Narcis Ghisovan et al. BMC Neurosci. .

Abstract

Background: Visual neurons respond essentially to luminance variations occurring within their receptive fields. In primary visual cortex, each neuron is a filter for stimulus features such as orientation, motion direction and velocity, with the appropriate combination of features eliciting maximal firing rate. Temporal correlation of spike trains was proposed as a potential code for linking the neuronal responses evoked by various features of a same object. In the present study, synchrony strength was measured between cells following an adaptation protocol (prolonged exposure to a non-preferred stimulus) which induce plasticity of neurons' orientation preference.

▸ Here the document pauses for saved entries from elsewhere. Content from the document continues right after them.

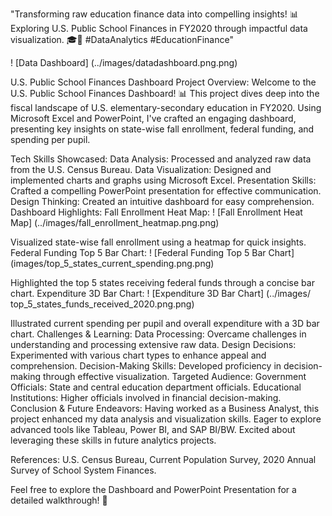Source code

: ﻿"Transforming raw education finance data into compelling insights! 📊 Exploring U.S. Public School Finances in FY2020 through impactful data visualization. 🎓💼 #DataAnalytics #EducationFinance"

! [Data Dashboard] (../images/datadashboard.png.png)

U.S. Public School Finances Dashboard
Project Overview:
Welcome to the U.S. Public School Finances Dashboard! 📊 This project dives deep into the fiscal landscape of U.S. elementary-secondary education in FY2020. Using Microsoft Excel and PowerPoint, I've crafted an engaging dashboard, presenting key insights on state-wise fall enrollment, federal funding, and spending per pupil.

Tech Skills Showcased:
Data Analysis: Processed and analyzed raw data from the U.S. Census Bureau.
Data Visualization: Designed and implemented charts and graphs using Microsoft Excel.
Presentation Skills: Crafted a compelling PowerPoint presentation for effective communication.
Design Thinking: Created an intuitive dashboard for easy comprehension.
Dashboard Highlights:
Fall Enrollment Heat Map:
! [Fall Enrollment Heat Map] (../images/fall_enrollment_heatmap.png.png)

Visualized state-wise fall enrollment using a heatmap for quick insights.
Federal Funding Top 5 Bar Chart:
! [Federal Funding Top 5 Bar Chart] (images/top_5_states_current_spending.png.png)

Highlighted the top 5 states receiving federal funds through a concise bar chart.
Expenditure 3D Bar Chart:
! [Expenditure 3D Bar Chart] (../images/ top_5_states_funds_received_2020.png.png)

Illustrated current spending per pupil and overall expenditure with a 3D bar chart.
Challenges & Learning:
Data Processing: Overcame challenges in understanding and processing extensive raw data.
Design Decisions: Experimented with various chart types to enhance appeal and comprehension.
Decision-Making Skills: Developed proficiency in decision-making through effective visualization.
Targeted Audience:
Government Officials: State and central education department officials.
Educational Institutions: Higher officials involved in financial decision-making.
Conclusion & Future Endeavors:
Having worked as a Business Analyst, this project enhanced my data analysis and visualization skills. Eager to explore advanced tools like Tableau, Power BI, and SAP BI/BW. Excited about leveraging these skills in future analytics projects.

References:
U.S. Census Bureau, Current Population Survey, 2020 Annual Survey of School System Finances.

Feel free to explore the Dashboard and PowerPoint Presentation for a detailed walkthrough! 🚀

Results: Multi-unit activity from area 17 of anesthetized adult cats was recorded. Single cells were sorted out and (1) orientation tuning curves were measured before and following 12 min adaptation and 60 min after adaptation (2) pairwise synchrony was measured by an index that was normalized in relation to the cells' firing rate. We first observed that the prolonged presentation of a non-preferred stimulus produces attractive (58%) and repulsive (42%) shifts of cell's tuning curves. It follows that the adaptation-induced plasticity leads to changes in preferred orientation difference, i.e. increase or decrease in tuning properties between neurons. We report here that, after adaptation, the neuron pairs that shared closer tuning properties display a significant increase of synchronization. Recovery from adaptation was accompanied by a return to the initial synchrony level.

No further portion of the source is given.